See findall reference:
If one or more groups are present in the pattern, return a list of groups; this will be a list of tuples if the pattern has more than one group. Empty matches are included in the result unless they touch the beginning of another match.
Note that to make re.findall return just match values, you may usually
remove redundant capturing groups (e.g. (a(b)c) -> abc)
convert all capturing groups into non-capturing (that is, replace ( with (?:) unless there are backreferences that refer to the group values in the pattern (then see below)
use re.finditer instead ([x.group() for x in re.finditer(pattern, s)])
In your case, findall returned all captured texts that were empty because you have \\ within r'' string literal that tried to match a literal \.
To match the numbers, you need to use
-?\d*\.?\d+
The regex matches:
-? - Optional minus sign
\d* - Optional digits
\.? - Optional decimal separator
\d+ - 1 or more digits.
See demo
Here is IDEONE demo:
import re
s = r'abc123d, hello 3.1415926, this is my book'
pattern = r'-?\d*\.?\d+'
L = re.findall(pattern, s)
print(L)
s = r'abc123d, hello 3.1415926, this is my book'
print re.findall(r'-?[0-9]+(?:\.[0-9]*)?|-?\.[0-9]+',s)
You dont need to escape twice when you are using raw mode.
Output:['123', '3.1415926']
Also the return type will be a list of strings.

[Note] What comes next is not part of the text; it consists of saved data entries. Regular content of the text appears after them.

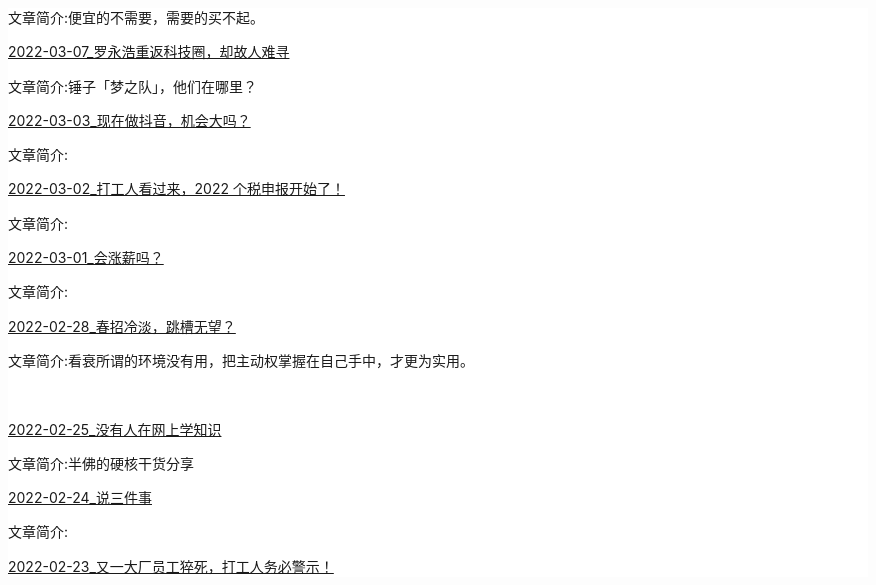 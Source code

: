 文章简介:便宜的不需要，需要的买不起。



[2022-03-07_罗永浩重返科技圈，却故人难寻](http://mp.weixin.qq.com/s?__biz=MzA4NTQwNDcyMA==&mid=2650675962&idx=1&sn=fec56baaf696911d8fe15fef915679f8&chksm=87d2c7a5b0a54eb34ae572ed5a9077da81eba69f3c9048eef76c562ed2a42f39a59e526a2c79#rd)

文章简介:锤子「梦之队」，他们在哪里？



[2022-03-03_现在做抖音，机会大吗？](http://mp.weixin.qq.com/s?__biz=MzA4NTQwNDcyMA==&mid=2650675775&idx=1&sn=16840f8e443b2bce791c1bfea66d72e5&chksm=87d2c760b0a54e766d88aa02c7af05087bd455f1b05942da85f1fcf9156f69649314006df9f3#rd)

文章简介:



[2022-03-02_打工人看过来，2022 个税申报开始了！](http://mp.weixin.qq.com/s?__biz=MzA4NTQwNDcyMA==&mid=2650675774&idx=1&sn=c94892368348180da0687a03cc20fd29&chksm=87d2c761b0a54e77892b794687d628d8cf88a04977dfc2bf4d3a57a6d644438e9138e40b522e#rd)

文章简介:



[2022-03-01_会涨薪吗？](http://mp.weixin.qq.com/s?__biz=MzA4NTQwNDcyMA==&mid=2650675753&idx=1&sn=2d97f7707433829e8da5f88cac312507&chksm=87d2c776b0a54e60d54b25a90bcf5fb3de108a1bcb0f0e2ec31a30a295f47db5378d0a8ef443#rd)

文章简介:



[2022-02-28_春招冷淡，跳槽无望？](http://mp.weixin.qq.com/s?__biz=MzA4NTQwNDcyMA==&mid=2650675696&idx=1&sn=c9c2215e37f13cb16aef06aedcd738c3&chksm=87d2c4afb0a54db98c760182461c8a4ff3f3a373dc0eb063fb4b88641eda8821b332ee7c8902#rd)

文章简介:看衰所谓的环境没有用，把主动权掌握在自己手中，才更为实用。



​



[2022-02-25_没有人在网上学知识](http://mp.weixin.qq.com/s?__biz=MzA4NTQwNDcyMA==&mid=2650675689&idx=1&sn=442b136546b2b0f02dfe0f8f1a918be5&chksm=87d2c4b6b0a54da0d8c290618ee6d89c7eecf9b48aeff4ff15bf5ffe061a39398a5fa33c24cc#rd)

文章简介:半佛的硬核干货分享



[2022-02-24_说三件事](http://mp.weixin.qq.com/s?__biz=MzA4NTQwNDcyMA==&mid=2650675674&idx=1&sn=9f69d347739d583ca71f9f5b60714ef9&chksm=87d2c485b0a54d932e13fdccc99083d8c45ee6b119aba1fc35e150de09f13842cffbb59d8910#rd)

文章简介:



[2022-02-23_又一大厂员工猝死，打工人务必警示！](http://mp.weixin.qq.com/s?__biz=MzA4NTQwNDcyMA==&mid=2650675664&idx=1&sn=76448ef7537a99408310278042c85a31&chksm=87d2c48fb0a54d9941a912b376c8318da9a17eb0c9abbcd9eb31be823c5d309b2ee5f005c691#rd)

If you want return type as integers and floats use map
import re,ast
s = r'abc123d, hello 3.1415926, this is my book'
print map(ast.literal_eval,re.findall(r'-?[0-9]+(?:\.[0-9]*)?|-?\.[0-9]+',s))
Output: [123, 3.1415926]
Just to explain why you think that search returned what you want and findall didn't?
search return a SRE_Match object that hold some information like:
string : attribute contains the string that was passed to search function.

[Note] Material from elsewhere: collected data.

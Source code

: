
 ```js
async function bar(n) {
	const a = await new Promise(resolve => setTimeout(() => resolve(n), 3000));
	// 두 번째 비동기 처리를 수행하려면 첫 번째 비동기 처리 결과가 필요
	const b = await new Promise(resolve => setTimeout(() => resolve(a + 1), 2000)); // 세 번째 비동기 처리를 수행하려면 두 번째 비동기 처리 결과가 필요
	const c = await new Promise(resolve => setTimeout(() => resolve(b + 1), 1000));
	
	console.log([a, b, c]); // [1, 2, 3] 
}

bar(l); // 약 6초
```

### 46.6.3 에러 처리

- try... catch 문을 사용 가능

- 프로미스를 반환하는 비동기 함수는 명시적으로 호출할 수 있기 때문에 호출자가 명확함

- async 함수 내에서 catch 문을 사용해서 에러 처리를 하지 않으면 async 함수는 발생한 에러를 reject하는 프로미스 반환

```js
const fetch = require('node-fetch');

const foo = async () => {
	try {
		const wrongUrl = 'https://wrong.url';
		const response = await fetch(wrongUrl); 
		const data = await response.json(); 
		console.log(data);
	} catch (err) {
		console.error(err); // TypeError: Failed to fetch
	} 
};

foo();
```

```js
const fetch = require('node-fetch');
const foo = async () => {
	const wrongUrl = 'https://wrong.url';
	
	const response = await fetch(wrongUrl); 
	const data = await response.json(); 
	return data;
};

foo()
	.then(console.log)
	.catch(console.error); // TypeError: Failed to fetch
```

re : REGEX object used in search function.
groups() : list of string captured by the capturing groups inside the REGEX.
group(index): to retrieve the captured string by group using index > 0.
group(0) : return the string matched by the REGEX.

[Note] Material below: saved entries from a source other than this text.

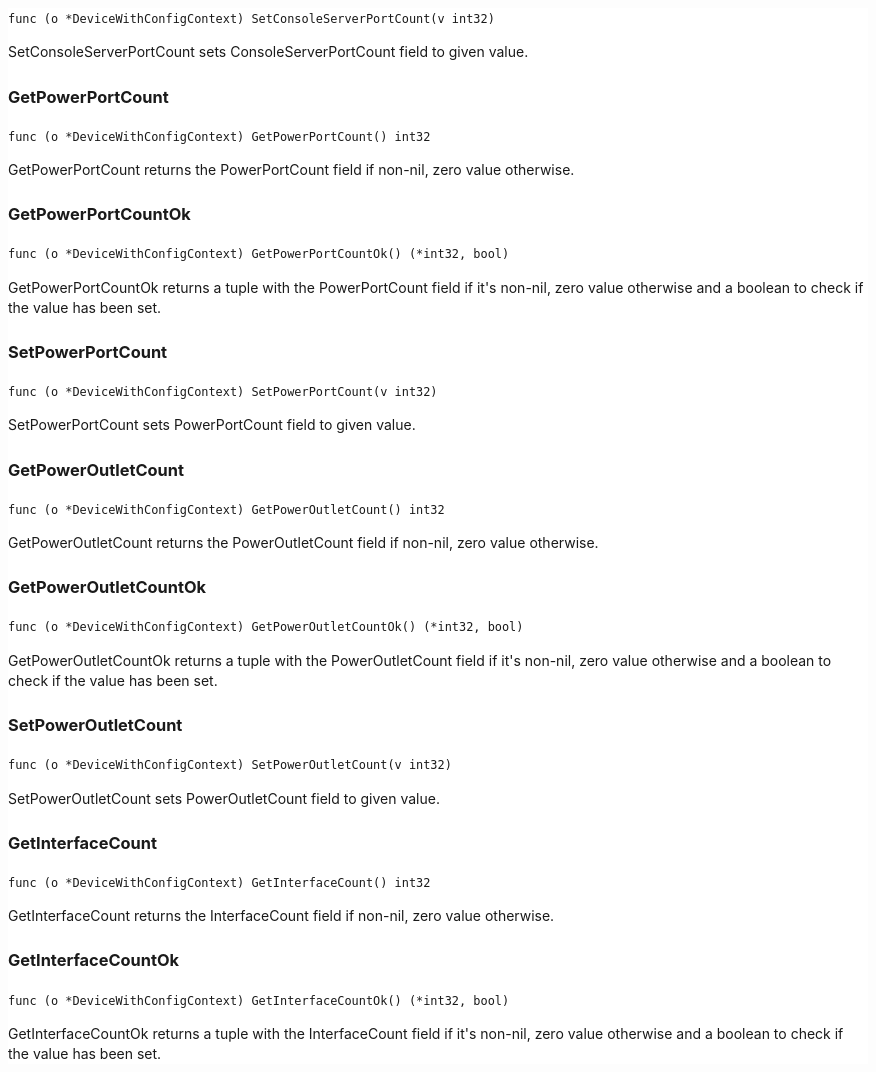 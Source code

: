 `func (o *DeviceWithConfigContext) SetConsoleServerPortCount(v int32)`

SetConsoleServerPortCount sets ConsoleServerPortCount field to given value.


### GetPowerPortCount

`func (o *DeviceWithConfigContext) GetPowerPortCount() int32`

GetPowerPortCount returns the PowerPortCount field if non-nil, zero value otherwise.

### GetPowerPortCountOk

`func (o *DeviceWithConfigContext) GetPowerPortCountOk() (*int32, bool)`

GetPowerPortCountOk returns a tuple with the PowerPortCount field if it's non-nil, zero value otherwise
and a boolean to check if the value has been set.

### SetPowerPortCount

`func (o *DeviceWithConfigContext) SetPowerPortCount(v int32)`

SetPowerPortCount sets PowerPortCount field to given value.


### GetPowerOutletCount

`func (o *DeviceWithConfigContext) GetPowerOutletCount() int32`

GetPowerOutletCount returns the PowerOutletCount field if non-nil, zero value otherwise.

### GetPowerOutletCountOk

`func (o *DeviceWithConfigContext) GetPowerOutletCountOk() (*int32, bool)`

GetPowerOutletCountOk returns a tuple with the PowerOutletCount field if it's non-nil, zero value otherwise
and a boolean to check if the value has been set.

### SetPowerOutletCount

`func (o *DeviceWithConfigContext) SetPowerOutletCount(v int32)`

SetPowerOutletCount sets PowerOutletCount field to given value.


### GetInterfaceCount

`func (o *DeviceWithConfigContext) GetInterfaceCount() int32`

GetInterfaceCount returns the InterfaceCount field if non-nil, zero value otherwise.

### GetInterfaceCountOk

`func (o *DeviceWithConfigContext) GetInterfaceCountOk() (*int32, bool)`

GetInterfaceCountOk returns a tuple with the InterfaceCount field if it's non-nil, zero value otherwise
and a boolean to check if the value has been set.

search stops when It found the first mach build the SRE_Match Object and returning it, check this code:
import re
s = r'abc123d'
pattern = r'-?[0-9]+(\.[0-9]*)?|-?\.[0-9]+'
m = re.search(pattern, s)
print(m.string) # 'abc123d'
print(m.group(0)) # REGEX matched 123
print(m.groups()) # there is only one group in REGEX (\.[0-9]*) will empy string tgis why it return (None,)
s = ', hello 3.1415926, this is my book'
m2 = re.search(pattern, s) # ', hello 3.1415926, this is my book'
print(m2.string) # abc123d
print(m2.group(0)) # REGEX matched 3.1415926
print(m2.groups()) # the captured group has captured this part '.1415926'
findall behave differently because it doesn't just stop when It find the first mach it keeps extracting until the end of the text, but if the REGEX contains at least one capturing group the findall don't return the matched string but the captured string by the capturing groups:
import re
s = r'abc123d , hello 3.1415926, this is my book'
pattern = r'-?[0-9]+(\.[0-9]*)?|-?\.[0-9]+'
m = re.findall(pattern, s)
print(m) # ['', '.1415926']
the first element is return when the first mach was found witch is '123' the capturing group captured only '', but the second element was captured in the second match '3.1415926' the capturing group matched this part '.1415926'.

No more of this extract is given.